VicPlas International Annual Report 2010

Page 16

VicPlas International Ltd and its Subsidiaries

Corporate Governance Report Notes 1. Mr David Curtis-Bennett was appointed as a Non–Executive Director and member of the Remuneration Committee on October 23, 2009 and member of the Nominating Committee on March 9, 2010. 2.

Mr Robert Gaines-Cooper was appointed as a Non–Executive Director on October 23, 2009.

3. Mr Ng Cher Yan was appointed as an Independent Director and member of the Audit Committee on May 3, 2010. 4.

Mr Loh Beng Seng retired as an Executive Director on November 25, 2009.

5. Mr Lim Hock Beng ceased to be a member of the Audit, Remuneration and Nominating Committees on October 23, 2009 and retired as a Non-Executive Director on November 25, 2009. 6.

Mr Trevor John Swete retired as a Non-Executive Director on November 25, 2009.

7. Mr Tan Joon Hoe resigned as an Independent Director, Chairman of the Audit Committee, member of the Remuneration and Nominating Committees on December 9, 2009. 8.

Mr Yeo Wico was appointed member of the Remuneration Committee on March 9, 2010.

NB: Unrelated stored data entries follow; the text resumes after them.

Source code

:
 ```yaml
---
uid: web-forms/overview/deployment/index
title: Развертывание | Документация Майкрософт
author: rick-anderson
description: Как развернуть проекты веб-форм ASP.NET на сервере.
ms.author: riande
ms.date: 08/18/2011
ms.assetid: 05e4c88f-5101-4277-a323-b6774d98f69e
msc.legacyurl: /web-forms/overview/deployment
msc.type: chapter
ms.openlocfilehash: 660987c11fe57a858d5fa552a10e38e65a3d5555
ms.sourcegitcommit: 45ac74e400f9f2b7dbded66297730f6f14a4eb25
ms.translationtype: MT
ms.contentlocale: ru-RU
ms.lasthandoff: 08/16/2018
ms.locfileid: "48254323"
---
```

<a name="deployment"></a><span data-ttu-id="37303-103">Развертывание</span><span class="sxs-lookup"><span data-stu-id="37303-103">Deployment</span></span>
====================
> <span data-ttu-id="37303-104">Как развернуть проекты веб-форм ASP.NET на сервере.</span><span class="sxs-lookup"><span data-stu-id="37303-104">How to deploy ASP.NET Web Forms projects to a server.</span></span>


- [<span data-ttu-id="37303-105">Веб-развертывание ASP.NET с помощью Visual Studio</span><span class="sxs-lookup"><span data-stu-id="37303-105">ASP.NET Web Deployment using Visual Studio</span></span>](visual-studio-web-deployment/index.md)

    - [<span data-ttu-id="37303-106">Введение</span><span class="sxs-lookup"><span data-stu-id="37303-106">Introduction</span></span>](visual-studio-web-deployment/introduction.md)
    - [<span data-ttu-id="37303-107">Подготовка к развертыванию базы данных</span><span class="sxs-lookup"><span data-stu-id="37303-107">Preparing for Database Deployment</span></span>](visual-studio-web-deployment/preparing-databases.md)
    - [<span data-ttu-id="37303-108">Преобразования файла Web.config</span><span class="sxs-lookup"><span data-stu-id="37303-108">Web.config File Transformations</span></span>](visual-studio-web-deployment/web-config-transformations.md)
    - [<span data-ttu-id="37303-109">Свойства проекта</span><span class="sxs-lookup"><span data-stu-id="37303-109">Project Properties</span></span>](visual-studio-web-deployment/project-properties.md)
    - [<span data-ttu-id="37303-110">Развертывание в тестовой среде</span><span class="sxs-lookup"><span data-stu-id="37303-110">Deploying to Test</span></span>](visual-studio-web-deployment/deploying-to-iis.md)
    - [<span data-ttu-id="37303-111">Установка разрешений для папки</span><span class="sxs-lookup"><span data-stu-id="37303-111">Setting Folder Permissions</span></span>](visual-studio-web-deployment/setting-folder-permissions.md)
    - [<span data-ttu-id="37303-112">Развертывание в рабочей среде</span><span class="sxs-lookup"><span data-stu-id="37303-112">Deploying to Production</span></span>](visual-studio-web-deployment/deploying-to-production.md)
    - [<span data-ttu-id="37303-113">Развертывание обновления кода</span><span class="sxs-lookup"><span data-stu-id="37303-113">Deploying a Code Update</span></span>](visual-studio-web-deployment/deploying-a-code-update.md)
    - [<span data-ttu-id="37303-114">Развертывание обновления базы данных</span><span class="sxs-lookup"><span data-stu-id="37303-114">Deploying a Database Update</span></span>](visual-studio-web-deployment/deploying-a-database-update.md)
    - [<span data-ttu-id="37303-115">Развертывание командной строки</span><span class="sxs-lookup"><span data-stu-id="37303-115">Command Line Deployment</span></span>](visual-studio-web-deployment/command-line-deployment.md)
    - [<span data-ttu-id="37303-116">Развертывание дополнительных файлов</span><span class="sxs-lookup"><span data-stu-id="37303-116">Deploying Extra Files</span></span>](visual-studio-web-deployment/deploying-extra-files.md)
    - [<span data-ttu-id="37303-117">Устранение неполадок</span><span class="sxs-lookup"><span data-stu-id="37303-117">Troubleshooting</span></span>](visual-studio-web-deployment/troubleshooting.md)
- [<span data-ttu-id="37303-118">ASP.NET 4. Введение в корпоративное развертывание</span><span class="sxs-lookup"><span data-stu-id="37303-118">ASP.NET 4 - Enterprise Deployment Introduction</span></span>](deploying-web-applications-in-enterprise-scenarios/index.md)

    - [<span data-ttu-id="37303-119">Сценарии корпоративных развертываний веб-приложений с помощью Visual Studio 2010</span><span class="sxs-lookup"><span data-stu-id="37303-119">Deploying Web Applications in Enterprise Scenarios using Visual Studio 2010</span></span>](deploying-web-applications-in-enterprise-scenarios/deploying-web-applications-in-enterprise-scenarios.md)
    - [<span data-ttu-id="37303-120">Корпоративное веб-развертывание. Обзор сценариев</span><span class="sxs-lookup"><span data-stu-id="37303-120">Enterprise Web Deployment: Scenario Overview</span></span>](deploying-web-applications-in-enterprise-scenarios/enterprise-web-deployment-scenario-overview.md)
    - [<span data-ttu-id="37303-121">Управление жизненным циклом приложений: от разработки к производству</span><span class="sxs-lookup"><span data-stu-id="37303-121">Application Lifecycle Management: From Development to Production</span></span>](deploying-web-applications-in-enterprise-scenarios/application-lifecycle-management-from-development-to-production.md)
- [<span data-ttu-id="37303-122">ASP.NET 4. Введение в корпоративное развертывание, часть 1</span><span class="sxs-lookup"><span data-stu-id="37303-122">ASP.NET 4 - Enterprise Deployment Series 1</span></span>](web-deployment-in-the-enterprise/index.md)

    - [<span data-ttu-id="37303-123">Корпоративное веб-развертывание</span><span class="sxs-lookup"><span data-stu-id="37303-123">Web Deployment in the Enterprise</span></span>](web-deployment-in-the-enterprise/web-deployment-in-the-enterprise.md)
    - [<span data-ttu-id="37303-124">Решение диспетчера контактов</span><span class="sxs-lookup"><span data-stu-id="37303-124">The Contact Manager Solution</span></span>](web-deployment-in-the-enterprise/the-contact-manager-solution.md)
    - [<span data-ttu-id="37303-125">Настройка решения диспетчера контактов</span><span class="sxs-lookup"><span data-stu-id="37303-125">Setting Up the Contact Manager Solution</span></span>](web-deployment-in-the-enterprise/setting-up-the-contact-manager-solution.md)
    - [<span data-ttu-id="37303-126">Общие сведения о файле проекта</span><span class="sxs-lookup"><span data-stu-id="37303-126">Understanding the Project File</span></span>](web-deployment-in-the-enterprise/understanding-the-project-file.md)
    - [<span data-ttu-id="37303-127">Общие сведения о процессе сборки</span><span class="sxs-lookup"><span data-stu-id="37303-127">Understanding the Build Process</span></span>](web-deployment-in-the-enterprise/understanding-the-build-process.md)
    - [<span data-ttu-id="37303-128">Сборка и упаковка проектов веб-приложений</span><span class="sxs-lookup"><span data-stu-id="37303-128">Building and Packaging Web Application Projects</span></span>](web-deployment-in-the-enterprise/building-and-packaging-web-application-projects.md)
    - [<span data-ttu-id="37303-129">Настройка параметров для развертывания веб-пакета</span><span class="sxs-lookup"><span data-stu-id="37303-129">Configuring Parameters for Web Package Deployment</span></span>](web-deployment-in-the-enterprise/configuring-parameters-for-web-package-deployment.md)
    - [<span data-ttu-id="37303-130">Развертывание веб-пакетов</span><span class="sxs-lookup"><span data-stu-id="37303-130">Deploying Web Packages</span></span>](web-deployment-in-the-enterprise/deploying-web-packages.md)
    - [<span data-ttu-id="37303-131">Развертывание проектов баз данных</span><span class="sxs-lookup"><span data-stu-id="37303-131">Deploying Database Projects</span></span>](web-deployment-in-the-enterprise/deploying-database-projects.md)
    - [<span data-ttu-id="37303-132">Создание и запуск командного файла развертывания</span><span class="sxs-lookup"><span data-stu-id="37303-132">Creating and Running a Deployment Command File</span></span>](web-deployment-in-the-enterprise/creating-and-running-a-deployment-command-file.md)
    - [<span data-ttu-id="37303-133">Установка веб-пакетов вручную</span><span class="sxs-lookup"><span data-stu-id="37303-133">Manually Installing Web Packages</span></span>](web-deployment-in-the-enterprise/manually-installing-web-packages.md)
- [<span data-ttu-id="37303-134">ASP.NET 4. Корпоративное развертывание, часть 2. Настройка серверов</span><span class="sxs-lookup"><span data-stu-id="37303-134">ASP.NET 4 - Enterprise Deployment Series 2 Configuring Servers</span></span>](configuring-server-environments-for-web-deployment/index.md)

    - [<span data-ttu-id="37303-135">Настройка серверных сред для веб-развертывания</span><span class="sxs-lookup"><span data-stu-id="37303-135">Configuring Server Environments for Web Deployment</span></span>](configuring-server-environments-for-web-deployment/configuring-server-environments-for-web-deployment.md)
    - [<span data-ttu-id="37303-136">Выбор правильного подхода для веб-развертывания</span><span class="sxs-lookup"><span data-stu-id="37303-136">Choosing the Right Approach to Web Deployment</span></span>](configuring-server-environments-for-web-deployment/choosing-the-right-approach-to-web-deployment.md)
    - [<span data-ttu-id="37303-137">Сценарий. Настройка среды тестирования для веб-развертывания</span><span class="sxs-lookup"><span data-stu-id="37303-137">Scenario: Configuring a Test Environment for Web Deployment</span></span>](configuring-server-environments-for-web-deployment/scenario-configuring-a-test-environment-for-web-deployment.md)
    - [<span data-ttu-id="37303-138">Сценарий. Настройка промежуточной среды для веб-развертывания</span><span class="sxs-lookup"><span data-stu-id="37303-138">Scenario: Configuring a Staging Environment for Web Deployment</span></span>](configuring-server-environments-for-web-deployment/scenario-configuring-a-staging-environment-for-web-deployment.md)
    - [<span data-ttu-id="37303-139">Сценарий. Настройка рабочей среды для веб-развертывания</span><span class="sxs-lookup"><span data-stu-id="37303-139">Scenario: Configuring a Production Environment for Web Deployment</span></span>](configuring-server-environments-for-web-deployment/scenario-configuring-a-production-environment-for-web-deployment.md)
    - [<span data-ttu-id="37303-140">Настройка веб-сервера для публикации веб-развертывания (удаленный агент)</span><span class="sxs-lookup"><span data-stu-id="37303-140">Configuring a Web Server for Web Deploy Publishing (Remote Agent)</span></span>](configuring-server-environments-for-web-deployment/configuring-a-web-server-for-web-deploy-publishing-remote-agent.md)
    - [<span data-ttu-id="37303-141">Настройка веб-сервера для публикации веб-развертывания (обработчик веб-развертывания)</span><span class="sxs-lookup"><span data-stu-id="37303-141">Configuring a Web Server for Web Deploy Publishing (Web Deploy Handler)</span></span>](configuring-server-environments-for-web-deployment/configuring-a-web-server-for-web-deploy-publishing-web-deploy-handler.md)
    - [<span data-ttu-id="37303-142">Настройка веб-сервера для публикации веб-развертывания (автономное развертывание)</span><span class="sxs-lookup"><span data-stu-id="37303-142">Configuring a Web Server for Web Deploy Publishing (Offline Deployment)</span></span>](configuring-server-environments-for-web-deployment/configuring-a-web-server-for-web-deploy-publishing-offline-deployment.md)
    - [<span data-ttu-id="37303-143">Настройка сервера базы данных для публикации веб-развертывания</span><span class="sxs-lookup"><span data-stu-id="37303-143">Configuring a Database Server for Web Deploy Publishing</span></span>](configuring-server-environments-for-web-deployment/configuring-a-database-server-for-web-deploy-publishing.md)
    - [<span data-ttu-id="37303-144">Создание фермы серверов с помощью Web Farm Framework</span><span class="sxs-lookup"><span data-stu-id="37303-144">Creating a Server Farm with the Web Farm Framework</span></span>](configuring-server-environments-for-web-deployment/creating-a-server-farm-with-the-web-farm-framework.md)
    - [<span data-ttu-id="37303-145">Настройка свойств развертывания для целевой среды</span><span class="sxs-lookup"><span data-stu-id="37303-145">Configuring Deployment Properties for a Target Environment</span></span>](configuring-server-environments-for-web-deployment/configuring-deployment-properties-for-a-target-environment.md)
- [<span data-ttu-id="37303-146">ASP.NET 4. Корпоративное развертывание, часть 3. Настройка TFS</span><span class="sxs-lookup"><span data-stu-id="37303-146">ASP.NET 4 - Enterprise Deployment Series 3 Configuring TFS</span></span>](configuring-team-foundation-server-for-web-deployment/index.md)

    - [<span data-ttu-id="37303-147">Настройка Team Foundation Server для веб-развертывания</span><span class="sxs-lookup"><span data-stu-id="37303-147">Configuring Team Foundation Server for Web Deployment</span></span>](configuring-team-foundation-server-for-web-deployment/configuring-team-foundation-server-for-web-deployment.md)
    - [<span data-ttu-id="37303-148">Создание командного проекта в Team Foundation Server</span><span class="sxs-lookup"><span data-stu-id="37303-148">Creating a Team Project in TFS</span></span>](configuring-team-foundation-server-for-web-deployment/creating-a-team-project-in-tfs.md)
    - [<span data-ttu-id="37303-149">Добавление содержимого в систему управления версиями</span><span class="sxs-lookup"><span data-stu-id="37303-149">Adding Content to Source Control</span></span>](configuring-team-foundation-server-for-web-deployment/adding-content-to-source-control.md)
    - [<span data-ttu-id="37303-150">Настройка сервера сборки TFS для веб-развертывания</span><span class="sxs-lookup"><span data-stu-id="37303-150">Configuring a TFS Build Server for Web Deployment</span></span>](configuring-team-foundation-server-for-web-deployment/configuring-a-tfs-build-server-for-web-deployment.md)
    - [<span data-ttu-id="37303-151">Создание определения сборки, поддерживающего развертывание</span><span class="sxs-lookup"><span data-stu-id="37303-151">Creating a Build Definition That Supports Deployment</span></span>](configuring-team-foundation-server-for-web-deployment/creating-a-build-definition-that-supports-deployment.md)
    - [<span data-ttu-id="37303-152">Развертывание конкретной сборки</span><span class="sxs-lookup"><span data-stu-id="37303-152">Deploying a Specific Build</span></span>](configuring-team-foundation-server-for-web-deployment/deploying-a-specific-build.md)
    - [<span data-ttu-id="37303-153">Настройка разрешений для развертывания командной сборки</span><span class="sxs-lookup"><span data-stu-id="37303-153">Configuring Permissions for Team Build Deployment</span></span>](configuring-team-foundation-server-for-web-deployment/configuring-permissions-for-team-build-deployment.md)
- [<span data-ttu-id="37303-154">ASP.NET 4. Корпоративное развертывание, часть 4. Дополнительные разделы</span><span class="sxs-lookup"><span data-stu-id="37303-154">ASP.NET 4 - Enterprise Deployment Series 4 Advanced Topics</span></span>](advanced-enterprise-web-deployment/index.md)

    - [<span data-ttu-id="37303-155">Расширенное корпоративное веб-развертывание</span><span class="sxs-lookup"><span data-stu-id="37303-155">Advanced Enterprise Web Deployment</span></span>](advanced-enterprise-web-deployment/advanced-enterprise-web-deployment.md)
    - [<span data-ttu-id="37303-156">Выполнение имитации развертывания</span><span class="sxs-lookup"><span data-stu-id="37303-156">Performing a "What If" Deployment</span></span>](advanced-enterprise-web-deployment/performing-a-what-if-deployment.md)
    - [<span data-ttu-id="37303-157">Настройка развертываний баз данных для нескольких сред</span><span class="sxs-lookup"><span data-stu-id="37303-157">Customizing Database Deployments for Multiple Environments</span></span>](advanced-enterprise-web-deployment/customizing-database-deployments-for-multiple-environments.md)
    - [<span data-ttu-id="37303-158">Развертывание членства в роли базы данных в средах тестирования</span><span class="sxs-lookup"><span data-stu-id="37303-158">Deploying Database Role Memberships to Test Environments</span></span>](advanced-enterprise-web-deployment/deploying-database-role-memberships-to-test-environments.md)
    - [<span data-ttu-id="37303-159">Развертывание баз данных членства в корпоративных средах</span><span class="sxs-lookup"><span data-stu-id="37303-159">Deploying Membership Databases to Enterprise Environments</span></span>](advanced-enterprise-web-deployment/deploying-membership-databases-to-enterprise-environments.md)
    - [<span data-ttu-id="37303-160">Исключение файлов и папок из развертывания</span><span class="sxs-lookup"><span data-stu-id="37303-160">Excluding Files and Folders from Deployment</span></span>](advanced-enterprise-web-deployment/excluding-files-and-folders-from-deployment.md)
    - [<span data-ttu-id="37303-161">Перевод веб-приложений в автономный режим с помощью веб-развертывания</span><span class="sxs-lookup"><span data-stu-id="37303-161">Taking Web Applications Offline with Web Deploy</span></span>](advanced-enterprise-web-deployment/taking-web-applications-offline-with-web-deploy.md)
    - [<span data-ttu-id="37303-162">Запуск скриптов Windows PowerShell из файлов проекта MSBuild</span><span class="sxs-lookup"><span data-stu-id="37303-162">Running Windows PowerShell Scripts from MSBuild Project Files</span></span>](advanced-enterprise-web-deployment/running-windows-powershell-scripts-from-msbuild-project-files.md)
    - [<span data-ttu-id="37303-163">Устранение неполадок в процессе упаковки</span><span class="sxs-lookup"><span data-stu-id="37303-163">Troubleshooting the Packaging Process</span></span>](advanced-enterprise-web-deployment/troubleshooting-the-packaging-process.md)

Principle 2: Board Composition and Balance The Board has six members, all non-executive directors. Four of the six directors are independent directors comprising two third of the Board. Details of the directors’ shareholdings in the Company are set out in the Directors’ Report. The four independent non-executive directors are Mr. Yeo Wico, Mr. Nicos Nicolaides, Mr. Ang Mong Seng and Mr. Ng Cher Yan. The Board’s adoption of the independence concept is in line with the definition of an “independent director” in the Code. The key elements of fulfilling the criteria are the appointment of an independent director who is not a member of the management and is free of relationship with the Company, related companies or its officers that could interfere with the exercise of independent judgement or the ability to act in the interest of the Company. Every director is expected to act in good faith and always in the best interest of the Company. They are to contribute positively to the Company with their expertise and knowledge in business, accounting, finance, technology and management. They should also bring with them impartial judgement and independence in decision making at the Board level. The NC, after reviewing the independence of each non-executive director for financial year 2010, is of the view that the non-executive directors of the Company satisfy the criteria of independency and each and every director shares equal responsibility on the Board. The NC is also of the view that the current board size is adequate, taking into consideration the nature and scope of the Group’s operations. The Company’s Articles of Association require, one third of the Board to retire and subject to re-election by shareholders at every annual general meeting (“AGM’). The directors must offer themselves for re-nomination and re-election at regular intervals of at least once every three years. In addition, a newly appointed director will offer himself for retirement and re-election at the AGM immediately following his appointment. Thereafter, he is subject to retirement by rotation once every three years. The directors standing for re-election at the forthcoming AGM under Articles 115 and 119 of the Company’s Articles of Association are Mr. Ang Mong Seng and Mr. Ng Cher Yan respectively.